Supporting Breastfeeding

La Leche League Canada

What Is in Your Breastmilk?

on April 6, 2015

Breastmilk volume varies widely, but for fully breastfed babies around four months of age, it is often 700 to 800 ml per day. It may rise later to as much as 1000 ml or more.  The nutrients present in this milk come from the diet of the mother or from her nutrient reserves.

Human breastmilk has a fairly constant composition, and is only selectively affected by the diet of the mother. One liter of milk provides about 750 calories and contains approximately the following:

  • 70 g carbohydrate
  • 46 g fat
  • 13 g protein
  • 300 mg calcium
  • 2 mg iron
  • 480 µg vitamin A
  • 0.2 mg thiamine
  • 0.4 mg riboflavin
  • 2 mg niacin
  • 40 mg vitamin C

The fat content of breastmilk varies somewhat. The carbohydrate, protein, fat, calcium and iron contents do not change much even if the mother is short of these in her diet.  A mother whose diet is deficient in thiamine and vitamins A and C, however, produces less of these in her milk.  In general, the effect of very poor nutrition on a lactating woman is to reduce the quantity rather than the quality of breastmilk.  Very few women in Canada would have a level of nutrition so poor that it would significantly affect the quality or quantity of their breastmilk.

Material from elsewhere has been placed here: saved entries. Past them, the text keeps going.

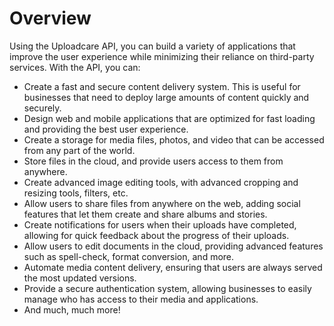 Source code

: # Overview

Using the Uploadcare API, you can build a variety of applications that improve
the user experience while minimizing their reliance on third-party services.
With the API, you can:

- Create a fast and secure content delivery system. This is useful for
  businesses that need to deploy large amounts of content quickly and securely.
- Design web and mobile applications that are optimized for fast loading and
  providing the best user experience.
- Create a storage for media files, photos, and video that can be accessed from
  any part of the world.
- Store files in the cloud, and provide users access to them from anywhere.
- Create advanced image editing tools, with advanced cropping and resizing
  tools, filters, etc.
- Allow users to share files from anywhere on the web, adding social features
  that let them create and share albums and stories.
- Create notifications for users when their uploads have completed, allowing
  for quick feedback about the progress of their uploads.
- Allow users to edit documents in the cloud, providing advanced features such
  as spell-check, format conversion, and more.
- Automate media content delivery, ensuring that users are always served the
  most updated versions.
- Provide a secure authentication system, allowing businesses to easily manage
  who has access to their media and applications.
- And much, much more!
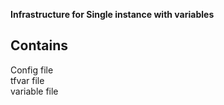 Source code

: **Infrastructure for Single instance with variables**
## Contains 
 Config file  
 tfvar file  
 variable file  
  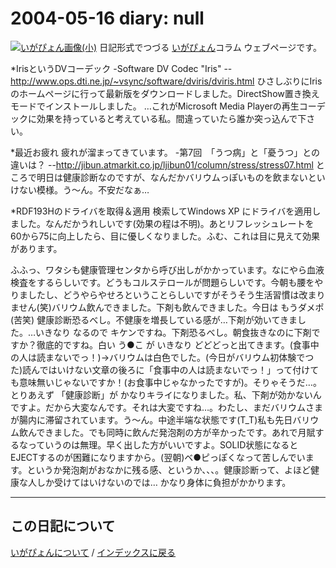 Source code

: 2004-05-16 diary: null
=====================================================================================================
[![いがぴょん画像(小)](https://igapyon.github.io/diary/images/iga200306s.jpg "いがぴょん")](https://igapyon.github.io/diary/memo/memoigapyon.html) 日記形式でつづる [いがぴょん](https://igapyon.github.io/diary/memo/memoigapyon.html)コラム ウェブページです。

*IrisというDVコーデック
-Software DV Codec "Iris"
--http://www.ops.dti.ne.jp/~vsync/software/dviris/dviris.html
ひさしぶりにIrisのホームページに行って最新版をダウンロードしました。DirectShow置き換えモードでインストールしました。
…これがMicrosoft Media Playerの再生コーデックに効果を持っていると考えている私。間違っていたら誰か突っ込んで下さい。

*最近お疲れ
疲れが溜まってきています。
-第7回　「うつ病」と「憂うつ」との違いは？
--http://jibun.atmarkit.co.jp/ljibun01/column/stress/stress07.html
ところで明日は健康診断なのですが、なんだかバリウムっぽいものを飲まないといけない模様。う～ん。不安だなぁ…

*RDF193Hのドライバを取得＆適用
検索してWindows XP にドライバを適用しました。なんだかうれしいです(効果の程は不明)。あとリフレッシュレートを 60から75に向上したら、目に優しくなりました。ふむ、これは目に見えて効果があります。





ふふっ、ワタシも健康管理センタから呼び出しがかかっています。なにやら血液検査をするらしいです。どうもコルステロールが問題らしいです。今朝も腰をやりましたし、どうやらやせろということらしいですがそうそう生活習慣は改まりません(笑)バリウム飲んできました。下剤も飲んできました。今日は もうダメポ (苦笑) 健康診断恐るべし。不健康を増長している感が…下剤が効いてきました。…いきなり なるので キケンですね。下剤恐るべし。朝食抜きなのに下剤ですか？徹底的ですね。白い う●こ が いきなり どどどっと出てきます。(食事中の人は読まないでっ！)→バリウムは白色でした。(今日がバリウム初体験でつた)読んではいけない文章の後ろに「食事中の人は読まないでっ！」って付けても意味無いじゃないですか！(お食事中じゃなかったですが)。そりゃそうだ…。とりあえず 「健康診断」が かなりキライになりました。私、下剤が効かないんですよ。だから大変なんです。それは大変ですね…。わたし、まだバリウムさまが腸内に滞留されています。う～ん。中途半端な状態です(T_T)私も先日バリウム飲んできました。でも同時に飲んだ発泡剤の方が辛かったです。あれで月賦するなっていうのは無理。早く出した方がいいですよ。SOLID状態になるとEJECTするのが困難になりますから。(翌朝)ベ●ピっぽくなって苦しんでいます。というか発泡剤がおなかに残る感、というか、、、。健康診断って、よほど健康な人しか受けてはいけないのでは… かなり身体に負担がかかります。


----------------------------------------------------------------------------------------------------

## この日記について
[いがぴょんについて](http://www.igapyon.jp/igapyon/diary/memo/memoigapyon.html) / [インデックスに戻る](https://igapyon.github.io/diary/idxall.html)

Nutritional data from the Food and Agriculture Organization of the United Nations: Human Nutrition in the Developing World 

If you need more information or have a breastfeeding problem or concern, you are strongly encouraged to talk directly to an accredited La Leche League Leader.  In Canada, Leaders can be located by clicking or Internationally


If you have found this article helpful, La Leche League Canada would appreciate your support in the form of a donation at so we can continue to help others breastfeed.


3 responses to “What Is in Your Breastmilk?

  1. Alissa says:

    Isn’t there another 280 or so molecules/compounds not listed here? Might be good to add?

  2. […] Something to eat: You are producing 500- 700 calories of milk a day for your baby; feeling hungry is justifiable. You may be sitting in your nursing nest for a […]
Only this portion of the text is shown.